Out and to the corner we hurried, and leaped into the first taxi upon the rank. Smith enjoined the man to hasten, and we were off-- all in that whirl of feverish activity which characterized my friend's movements in times of important action.

He sat glancing impatiently from the window and twitching at the lobe of his ear.

"I know you will forgive me, old man," he said, "but there is a little problem which I am trying to work out in my mind. Did you bring the things I mentioned?"


Conversation lapsed, until, just as the cab turned into the station, Smith said: "Should you consider Lord Southery to have been the first constructive engineer of his time, Petrie?"

"Undoubtedly," I replied.

"Greater than Von Homber, of Berlin?"

"Possibly not. But Von Homber has been dead for three years."

"Three years, is it?"



We reached the station in time to secure a non-corridor compartment to ourselves, and to allow Smith leisure carefully to inspect the occupants of all the others, from the engine to the guard's van. He was muffled up to the eyes, and he warned me to keep out of sight in the corner of the compartment. In fact, his behavior had me bursting with curiosity. The train having started:

"Don't imagine, Petrie," said Smith "that I am trying to lead you blindfolded in order later to dazzle you with my perspicacity. I am simply afraid that this may be a wild-goose chase. The idea upon which I am acting does not seem to have struck you. I wish it had. The fact would argue in favor of its being, sound."

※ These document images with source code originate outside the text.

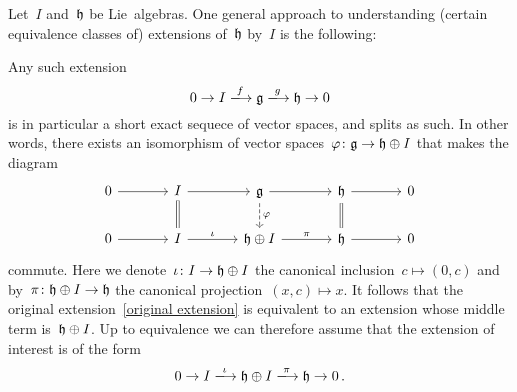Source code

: \begin{remark}
  \label{general approach to extensions}
  Let~$I$ and~$\mathfrak{h}$ be Lie~algebras.
  One general approach to understanding (certain equivalence classes of) extensions of~$\mathfrak{h}$ by~$I$ is the following:
  
  Any such extension
  \begin{equation}
  \label{original extension}
    0
    \to
    I
    \xlongto{f}
    \glie
    \xlongto{g}
    \hlie
    \to
    0
  \end{equation}
  is in particular a short exact sequece of vector spaces, and splits as such.
  In other words, there exists an isomorphism of vector spaces~$\varphi \colon \mathfrak{g} \to \mathfrak{h} \oplus I$ that makes the diagram
  \[
    \begin{tikzcd}[column sep = large]
      0
      \arrow{r}
      &
      I
      \arrow{r}
      \arrow[equal]{d}
      &
      \glie
      \arrow{r}
      \arrow[dashed]{d}[right]{\varphi}
      &
      \hlie
      \arrow{r}
      \arrow[equal]{d}
      &
      0
      \\
      0
      \arrow{r}
      &
      I
      \arrow{r}[above]{\iota}
      &
      \hlie \oplus I
      \arrow{r}[above]{\pi}
      &
      \hlie
      \arrow{r}
      &
      0
    \end{tikzcd}
  \]
  commute.
  Here we denote~$\iota \colon I \to \mathfrak{h} \oplus I$ the canonical inclusion~$c \mapsto (0,c)$ and by~$\pi \colon \mathfrak{h} \oplus I \to \mathfrak{h}$ the canonical projection~$(x,c) \mapsto x$.
  It follows that the original extension~\eqref{original extension} is equivalent to an extension whose middle term is~$\mathfrak{h} \oplus I$.
  Up to equivalence we can therefore assume that the extension of interest is of the form
  \[
    0
    \to
    I
    \xlongto{\iota}
    \hlie \oplus I
    \xlongto{\pi}
    \hlie
    \to
    0 \,.
  \]


\end{remark}
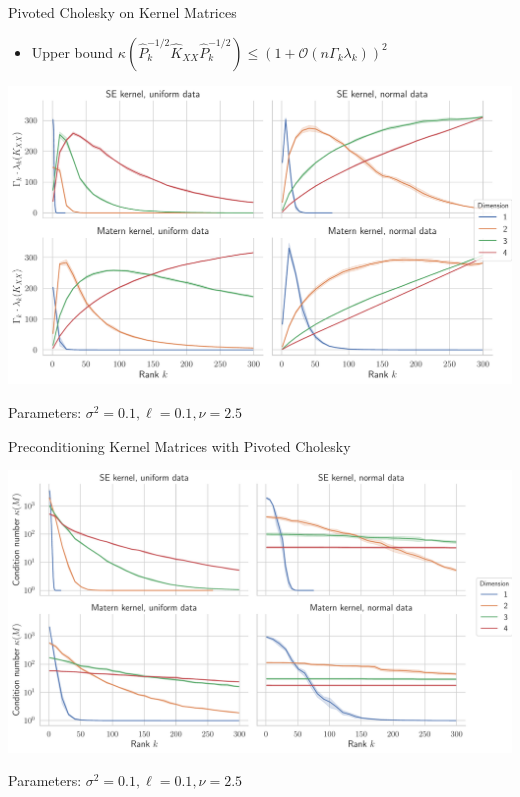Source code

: \documentclass{beamer}
\begin{document}
\begin{frame}{Pivoted Cholesky on Kernel Matrices}
\begin{itemize}
    \item Upper bound $\kappa \left( \widehat P_k^{- 1/ 2} \widehat K_{XX} \widehat P_k^{- 1/2} \right) \le (1 + \mathcal O(n\Gamma_k \lambda_k) )^2$
\end{itemize}
\begin{center}
    \includegraphics[width=\textwidth]{report/res/pivchol_upperbound.pdf}
\end{center}
{\tiny Parameters: $\sigma^2 = 0.1, \ell = 0.1, \nu = 2.5$}
\end{frame}

\begin{frame}{Preconditioning Kernel Matrices with Pivoted Cholesky}
\begin{center}
    \includegraphics[width=\textwidth]{report/res/pivchol_cond.pdf}
\end{center}
{\tiny Parameters: $\sigma^2 = 0.1, \ell = 0.1, \nu = 2.5$}
\end{frame}
\end{document}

"At present I am hopelessly mystified."

"Well, then, I will not bias you towards my view. But just study the situation, and see if you can arrive at the reason for this sudden journey. I shall be distinctly encouraged if you succeed."

But I did not succeed, and since Smith obviously was unwilling to enlighten me, I pressed him no more. The train stopped at Rugby, where he was engaged with the stationmaster in making some mysterious arrangements. At L--, however, their object became plain, for a high-power car was awaiting us, and into this we hurried and ere the greater number of passengers had reached the platform were being driven off at headlong speed along the moon-bathed roads.

Twenty minutes' rapid traveling, and a white mansion leaped into the line of sight, standing out vividly against its woody backing.

"Stradwick Hall," said Smith. "The home of Lord Southery. We are first--but Dr. Fu-Manchu was on the train."

Then the truth dawned upon the gloom of my perplexity.